Start of Block

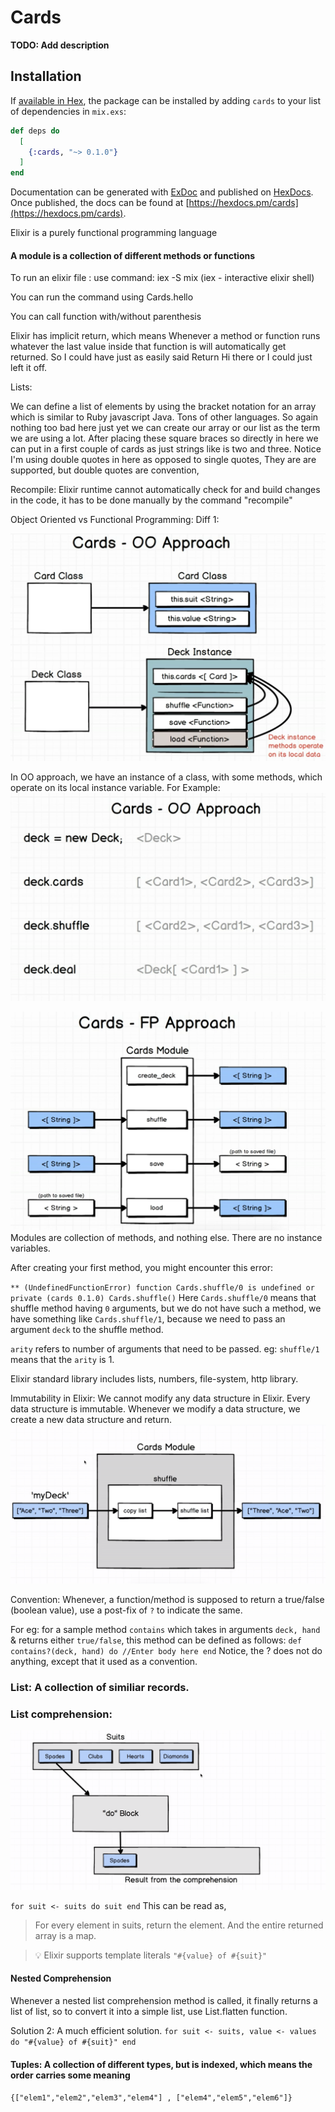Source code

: # Cards

**TODO: Add description**

## Installation

If [available in Hex](https://hex.pm/docs/publish), the package can be installed
by adding `cards` to your list of dependencies in `mix.exs`:

```elixir
def deps do
  [
    {:cards, "~> 0.1.0"}
  ]
end
```

Documentation can be generated with [ExDoc](https://github.com/elixir-lang/ex_doc)
and published on [HexDocs](https://hexdocs.pm). Once published, the docs can
be found at [https://hexdocs.pm/cards](https://hexdocs.pm/cards).

Elixir is a purely functional programming language

#### A module is a collection of different methods or functions

To run an elixir file : use command: iex -S mix (iex - interactive elixir shell)

You can run the command using Cards.hello

You can call function with/without parenthesis

Elixir has implicit return, which means Whenever a method or function runs whatever the last value inside that function is will automatically get returned. So I could have just as easily said Return Hi there or I could just left it off.

Lists:

We can define a list of elements by using the bracket notation for an array which is similar to Ruby javascript Java. Tons of other languages. So again nothing too bad here just yet we can create our array or our list as the term we are using a lot. After placing these square braces so directly in here we can put in a first couple of cards as just strings like is two and three. Notice I'm using double quotes in here as opposed to single quotes, They are are supported, but double quotes are convention,

Recompile: Elixir runtime cannot automatically check for and build changes in the code, it has to be done manually by the command "recompile"

Object Oriented vs Functional Programming:
Diff 1:

![Object Oriented concept](media/cards_oo.png)

In OO approach, we have an instance of a class, with some methods, which operate on its local instance variable.
For Example:
![Object Oriented concept](media/cards_oo2.png)

![Functional Programming concept](media/cards_fp.png)
Modules are collection of methods, and nothing else. There are no instance variables.

After creating your first method, you might encounter this error:

`** (UndefinedFunctionError) function Cards.shuffle/0 is undefined or private (cards 0.1.0) Cards.shuffle()`
Here `Cards.shuffle/0` means that shuffle method having `0` arguments, but we do not have such a method, we have something like `Cards.shuffle/1`, because we need to pass an argument `deck` to the shuffle method.

`arity` refers to number of arguments that need to be passed. eg: `shuffle/1` means that the `arity` is 1.

Elixir standard library includes lists, numbers, file-system, http library.

Immutability in Elixir: We cannot modify any data structure in Elixir. Every data structure is immutable. Whenever we modify a data structure, we create a new data structure and return.
![Immutability concept](media/cards_shuffle1.png)

Convention: Whenever, a function/method is supposed to return a true/false (boolean value), use a post-fix of `?` to indicate the same.

For eg: for a sample method `contains` which takes in arguments `deck, hand` & returns either `true/false`, this method can be defined as follows:
`def contains?(deck, hand) do //Enter body here end`
Notice, the ? does not do anything, except that it used as a convention.

### List: A collection of similiar records.

### List comprehension:

![List comprehension](media/list_comprehension.png)

`for suit <- suits do suit end`
This can be read as,

> For every element in suits, return the element. And the entire returned array is a map.

> 💡 Elixir supports template literals `"#{value} of #{suit}"`

#### Nested Comprehension

Whenever a nested list comprehension method is called, it finally returns a list of list, so to convert it into a simple list, use List.flatten function.

Solution 2: A much efficient solution.
`for suit <- suits, value <- values do "#{value} of #{suit}" end`

#### Tuples: A collection of different types, but is indexed, which means the order carries some meaning

`{["elem1","elem2","elem3","elem4"] , ["elem4","elem5","elem6"]}`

End of Block

= Task to carry out =
Count the lines of the material that include the word "with", then report only the total.

= Response to this exercise =
3